[Document images with source code]
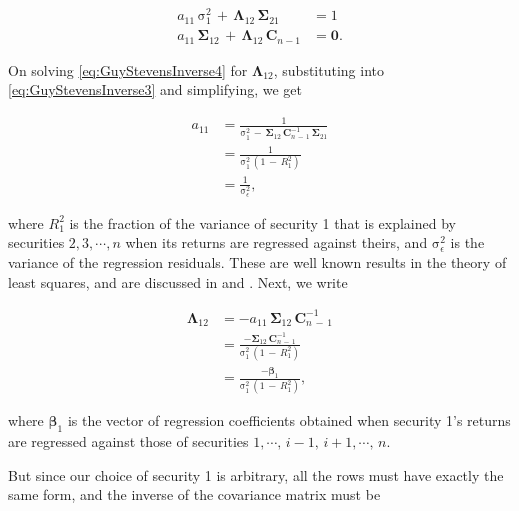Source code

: \documentclass[graybox,envcountchap,sectrefs]{svmono}\usepackage[]{graphicx}\usepackage[]{xcolor}
\begin{document}
\begin{appendices}
\begin{subequations}
\begin{align}
a_{11}\,\mathrm{\sigma}_{1}^{2}\,+\,\mathbf{\Lambda}_{12}\,\mathbf{\Sigma}_{21} & =1\label{eq:GuyStevensInverse3}\\[0.5em]
a_{11}\,\mathbf{\Sigma}_{12}\,+\,\mathbf{\Lambda}_{12}\,\mathrm{\mathbf{C}}_{n-1} & =\mathbf{0}.\label{eq:GuyStevensInverse4}
\end{align}
\end{subequations}

On solving \eqref{eq:GuyStevensInverse4} for $\mathbf{\Lambda}_{12}$,
substituting into \eqref{eq:GuyStevensInverse3} and simplifying,
we get

\begin{align}
a_{11} & =\frac{1}{\mathrm{\sigma}_{1}^{2}\,-\,\mathbf{\Sigma}_{12}\,\mathrm{\mathbf{C}}_{n\,-\,1}^{-1}\,\mathbf{\Sigma}_{21}}\nonumber \\
 & =\frac{1}{\mathrm{\sigma}_{1}^{2}\,\left(1\,-\,R_{1}^{2}\right)}\nonumber \\
 & =\frac{1}{\mathrm{\sigma}_{\epsilon}^{2}},\label{eq:GuyStevensA11}
\end{align}

where $R_{1}^{2}$ is the fraction of the variance of security 1 that
is explained by securities $2,3,\cdots,n$ when its returns are regressed
against theirs, and $\mathrm{\sigma}_{\epsilon}^{2}$ is the variance
of the regression residuals. These are well known results in the theory
of least squares, and are discussed in \citet{Stevens1997} and \citet{Hayashi2000}.
Next, we write

\begin{align}
\mathbf{\Lambda}_{12} & =-a_{11}\,\mathbf{\Sigma}_{12}\,\mathrm{\mathbf{C}}_{n\,-\,1}^{-1}\nonumber \\
 & =\frac{-\mathbf{\Sigma}_{12}\,\mathrm{\mathbf{C}}_{n\,-\,1}^{-1}}{\mathrm{\sigma}_{1}^{2}\,\left(1\,-\,R_{1}^{2}\right)}\nonumber \\
 & =\frac{-\mathrm{\boldsymbol{\beta}_{1}}}{\mathrm{\sigma}_{1}^{2}\,\left(1\,-\,R_{1}^{2}\right)},\label{eq:GuyStevensBeta1}
\end{align}

where $\boldsymbol{\beta}_{1}$ is the vector of regression coefficients
obtained when security 1's returns are regressed against those of
securities $1,\cdots,\,i-1,\,i+1,\cdots,\,n$. 

But since our choice of security 1 is arbitrary, all the rows must
have exactly the same form, and the inverse of the covariance matrix
must be


\end{appendices}
\end{document}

__Aim of the task__. Please retype, without any change, the line containing "Next, we write" and every line after it to the end of the entries above, and only those.

__Exercise response__.
Next, we write

\begin{align}
\mathbf{\Lambda}_{12} & =-a_{11}\,\mathbf{\Sigma}_{12}\,\mathrm{\mathbf{C}}_{n\,-\,1}^{-1}\nonumber \\
 & =\frac{-\mathbf{\Sigma}_{12}\,\mathrm{\mathbf{C}}_{n\,-\,1}^{-1}}{\mathrm{\sigma}_{1}^{2}\,\left(1\,-\,R_{1}^{2}\right)}\nonumber \\
 & =\frac{-\mathrm{\boldsymbol{\beta}_{1}}}{\mathrm{\sigma}_{1}^{2}\,\left(1\,-\,R_{1}^{2}\right)},\label{eq:GuyStevensBeta1}
\end{align}

where $\boldsymbol{\beta}_{1}$ is the vector of regression coefficients
obtained when security 1's returns are regressed against those of
securities $1,\cdots,\,i-1,\,i+1,\cdots,\,n$. 

But since our choice of security 1 is arbitrary, all the rows must
have exactly the same form, and the inverse of the covariance matrix
must be


\end{appendices}
\end{document}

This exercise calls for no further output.